* Work to complete *
Print each line from the start of the records below up through the line where "- SystemAllegiance" is found, exactly as given.

* Task material *
######

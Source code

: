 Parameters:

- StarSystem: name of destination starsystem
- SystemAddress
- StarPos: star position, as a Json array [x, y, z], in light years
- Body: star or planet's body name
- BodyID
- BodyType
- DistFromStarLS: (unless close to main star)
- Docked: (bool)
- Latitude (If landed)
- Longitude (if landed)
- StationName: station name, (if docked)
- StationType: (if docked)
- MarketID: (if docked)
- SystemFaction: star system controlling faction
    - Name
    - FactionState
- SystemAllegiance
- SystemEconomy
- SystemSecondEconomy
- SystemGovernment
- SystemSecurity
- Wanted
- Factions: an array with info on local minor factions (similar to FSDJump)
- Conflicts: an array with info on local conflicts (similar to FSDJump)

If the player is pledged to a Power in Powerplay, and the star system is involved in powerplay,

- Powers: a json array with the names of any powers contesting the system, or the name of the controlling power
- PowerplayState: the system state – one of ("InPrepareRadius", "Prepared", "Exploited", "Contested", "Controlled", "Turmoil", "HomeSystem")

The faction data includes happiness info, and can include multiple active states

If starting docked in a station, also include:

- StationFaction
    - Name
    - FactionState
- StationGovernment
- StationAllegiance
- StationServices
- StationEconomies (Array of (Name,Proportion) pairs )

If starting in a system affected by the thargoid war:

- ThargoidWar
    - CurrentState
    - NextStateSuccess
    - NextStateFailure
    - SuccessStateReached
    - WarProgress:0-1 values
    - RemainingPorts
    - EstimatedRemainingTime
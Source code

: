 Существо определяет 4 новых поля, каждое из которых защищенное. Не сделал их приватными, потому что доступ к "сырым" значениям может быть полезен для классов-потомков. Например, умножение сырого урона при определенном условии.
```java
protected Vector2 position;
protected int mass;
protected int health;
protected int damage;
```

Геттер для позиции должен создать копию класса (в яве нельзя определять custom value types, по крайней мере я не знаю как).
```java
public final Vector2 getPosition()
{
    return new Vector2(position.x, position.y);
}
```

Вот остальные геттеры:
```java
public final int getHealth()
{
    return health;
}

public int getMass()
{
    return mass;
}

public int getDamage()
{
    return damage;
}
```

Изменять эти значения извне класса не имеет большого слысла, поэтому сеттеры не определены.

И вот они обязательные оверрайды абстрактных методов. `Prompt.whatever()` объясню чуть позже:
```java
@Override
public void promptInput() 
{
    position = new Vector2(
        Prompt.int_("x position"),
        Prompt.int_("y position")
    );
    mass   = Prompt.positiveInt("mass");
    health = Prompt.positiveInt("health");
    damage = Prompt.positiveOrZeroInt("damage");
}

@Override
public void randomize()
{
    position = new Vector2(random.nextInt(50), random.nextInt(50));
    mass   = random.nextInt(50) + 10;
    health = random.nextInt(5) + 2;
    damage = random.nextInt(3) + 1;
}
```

######

* Your solution *
Source code

: Parameters:

- StarSystem: name of destination starsystem
- SystemAddress
- StarPos: star position, as a Json array [x, y, z], in light years
- Body: star or planet's body name
- BodyID
- BodyType
- DistFromStarLS: (unless close to main star)
- Docked: (bool)
- Latitude (If landed)
- Longitude (if landed)
- StationName: station name, (if docked)
- StationType: (if docked)
- MarketID: (if docked)
- SystemFaction: star system controlling faction
    - Name
    - FactionState
- SystemAllegiance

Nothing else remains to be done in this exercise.